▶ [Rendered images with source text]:
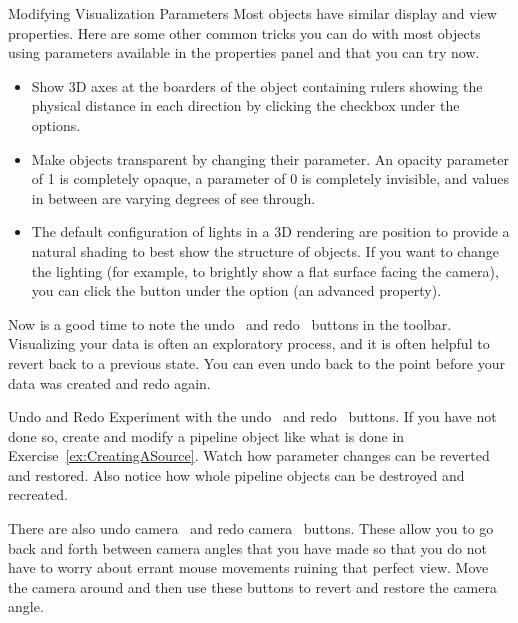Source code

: \begin{exercise}{Modifying Visualization Parameters}
  Most objects have similar display and view properties. Here are some
  other common tricks you can do with most objects using parameters
  available in the properties panel and that you can try now.

  \begin{itemize}
  \item {}  Show 3D axes at
    the boarders of the object containing rulers showing the physical
    distance in each direction by clicking the  checkbox
    under the  options.
  \item {}  Make objects transparent by
    changing their  parameter. An opacity parameter of 1 is
    completely opaque, a parameter of 0 is completely invisible, and values
    in between are varying degrees of see through.
  \item {} The default configuration of lights in a 3D
    rendering are position to provide a natural shading to best show the
    structure of objects. If you want to change the lighting (for example,
    to brightly show a flat surface facing the camera), you can click the
     button under the  option (an advanced
    property).
  \end{itemize}
\end{exercise}


Now is a good time to note the undo~ and
redo~ buttons in the toolbar.  Visualizing your data is
often an exploratory process, and it is often helpful to revert back to a
previous state.  You can even undo back to the point before your data was
created and redo again.

\begin{exercise}{Undo and Redo}
  \label{ex:UndoAndRedo}%
  Experiment with the undo~ and redo~
  buttons.  If you have not done so, create and modify a pipeline object
  like what is done in Exercise~\ref{ex:CreatingASource}.  Watch how
  parameter changes can be reverted and restored.  Also notice how whole
  pipeline objects can be destroyed and recreated.

  There are also undo camera~ and redo
  camera~ buttons.  These allow you to go back and
  forth between camera angles that you have made so that you do not have
  to worry about errant mouse movements ruining that perfect view.  Move
  the camera around and then use these buttons to revert and restore the
  camera angle.
\end{exercise}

▶ [TASK PROMPT]: Please transcribe each line above exactly, but leave the images out.

▶ [TASK SOLUTION]:
Source code

: \begin{exercise}{Modifying Visualization Parameters}
  Most objects have similar display and view properties. Here are some
  other common tricks you can do with most objects using parameters
  available in the properties panel and that you can try now.

  \begin{itemize}
  \item {}  Show 3D axes at
    the boarders of the object containing rulers showing the physical
    distance in each direction by clicking the  checkbox
    under the  options.
  \item {}  Make objects transparent by
    changing their  parameter. An opacity parameter of 1 is
    completely opaque, a parameter of 0 is completely invisible, and values
    in between are varying degrees of see through.
  \item {} The default configuration of lights in a 3D
    rendering are position to provide a natural shading to best show the
    structure of objects. If you want to change the lighting (for example,
    to brightly show a flat surface facing the camera), you can click the
     button under the  option (an advanced
    property).
  \end{itemize}
\end{exercise}


Now is a good time to note the undo~ and
redo~ buttons in the toolbar.  Visualizing your data is
often an exploratory process, and it is often helpful to revert back to a
previous state.  You can even undo back to the point before your data was
created and redo again.

\begin{exercise}{Undo and Redo}
  \label{ex:UndoAndRedo}%
  Experiment with the undo~ and redo~
  buttons.  If you have not done so, create and modify a pipeline object
  like what is done in Exercise~\ref{ex:CreatingASource}.  Watch how
  parameter changes can be reverted and restored.  Also notice how whole
  pipeline objects can be destroyed and recreated.

  There are also undo camera~ and redo
  camera~ buttons.  These allow you to go back and
  forth between camera angles that you have made so that you do not have
  to worry about errant mouse movements ruining that perfect view.  Move
  the camera around and then use these buttons to revert and restore the
  camera angle.
\end{exercise}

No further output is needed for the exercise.